Task to complete —
Look through the entries that follow and return each line that has the string "quince".
··· The records
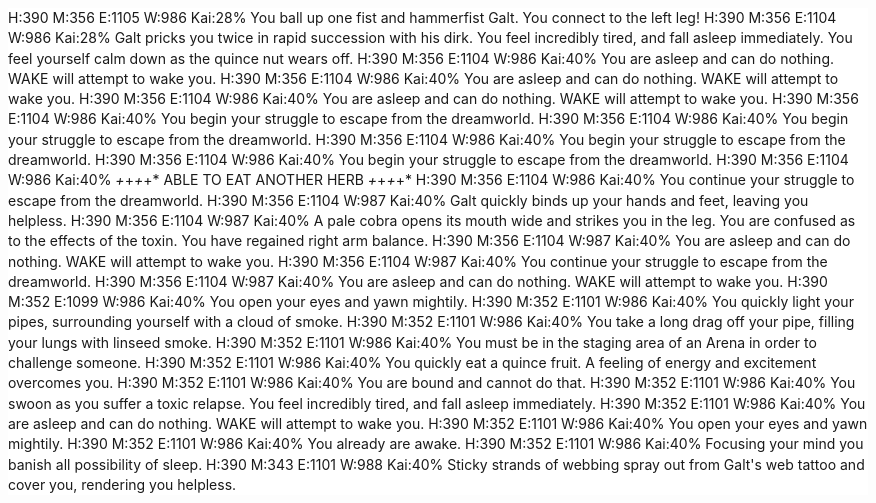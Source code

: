 H:390 M:356 E:1105 W:986 Kai:28% <eb db> 
You ball up one fist and hammerfist Galt.
You connect to the left leg!
H:390 M:356 E:1104 W:986 Kai:28% <eb db> 
Galt pricks you twice in rapid succession with his dirk.
You feel incredibly tired, and fall asleep immediately.
You feel yourself calm down as the quince nut wears off.
H:390 M:356 E:1104 W:986 Kai:40% <eb pdb> 
You are asleep and can do nothing. WAKE will attempt to wake you.
H:390 M:356 E:1104 W:986 Kai:40% <eb pdb> 
You are asleep and can do nothing. WAKE will attempt to wake you.
H:390 M:356 E:1104 W:986 Kai:40% <eb pdb> 
You are asleep and can do nothing. WAKE will attempt to wake you.
H:390 M:356 E:1104 W:986 Kai:40% <eb pdb> 
You begin your struggle to escape from the dreamworld.
H:390 M:356 E:1104 W:986 Kai:40% <eb pdb> 
You begin your struggle to escape from the dreamworld.
H:390 M:356 E:1104 W:986 Kai:40% <eb pdb> 
You begin your struggle to escape from the dreamworld.
H:390 M:356 E:1104 W:986 Kai:40% <eb pdb> 
You begin your struggle to escape from the dreamworld.
H:390 M:356 E:1104 W:986 Kai:40% <eb pdb> 
*+*+*+*+* ABLE TO EAT ANOTHER HERB *+*+*+*+*
H:390 M:356 E:1104 W:986 Kai:40% <eb pdb> 
You continue your struggle to escape from the dreamworld.
H:390 M:356 E:1104 W:987 Kai:40% <eb pdb> 
Galt quickly binds up your hands and feet, leaving you helpless.
H:390 M:356 E:1104 W:987 Kai:40% <eb pdb> 
A pale cobra opens its mouth wide and strikes you in the leg.
You are confused as to the effects of the toxin.
You have regained right arm balance.
H:390 M:356 E:1104 W:987 Kai:40% <eb pdb> 
You are asleep and can do nothing. WAKE will attempt to wake you.
H:390 M:356 E:1104 W:987 Kai:40% <eb pdb> 
You continue your struggle to escape from the dreamworld.
H:390 M:356 E:1104 W:987 Kai:40% <eb pdb> 
You are asleep and can do nothing. WAKE will attempt to wake you.
H:390 M:352 E:1099 W:986 Kai:40% <eb pdb> 
You open your eyes and yawn mightily.
H:390 M:352 E:1101 W:986 Kai:40% <eb pdb> 
You quickly light your pipes, surrounding yourself with a cloud of smoke.
H:390 M:352 E:1101 W:986 Kai:40% <eb pdb> 
You take a long drag off your pipe, filling your lungs with linseed smoke.
H:390 M:352 E:1101 W:986 Kai:40% <eb pdb> 
You must be in the staging area of an Arena in order to challenge someone.
H:390 M:352 E:1101 W:986 Kai:40% <eb pdb> 
You quickly eat a quince fruit.
A feeling of energy and excitement overcomes you.
H:390 M:352 E:1101 W:986 Kai:40% <eb pdb> 
You are bound and cannot do that.
H:390 M:352 E:1101 W:986 Kai:40% <eb pdb> 
You swoon as you suffer a toxic relapse.
You feel incredibly tired, and fall asleep immediately.
H:390 M:352 E:1101 W:986 Kai:40% <eb pdb> 
You are asleep and can do nothing. WAKE will attempt to wake you.
H:390 M:352 E:1101 W:986 Kai:40% <eb pdb> 
You open your eyes and yawn mightily.
H:390 M:352 E:1101 W:986 Kai:40% <eb pdb> 
You already are awake.
H:390 M:352 E:1101 W:986 Kai:40% <eb pdb> 
Focusing your mind you banish all possibility of sleep.
H:390 M:343 E:1101 W:988 Kai:40% <eb pdb> 
Sticky strands of webbing spray out from Galt's web tattoo and cover you, 
rendering you helpless.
······
Output for this exercise —
You feel yourself calm down as the quince nut wears off.
You quickly eat a quince fruit.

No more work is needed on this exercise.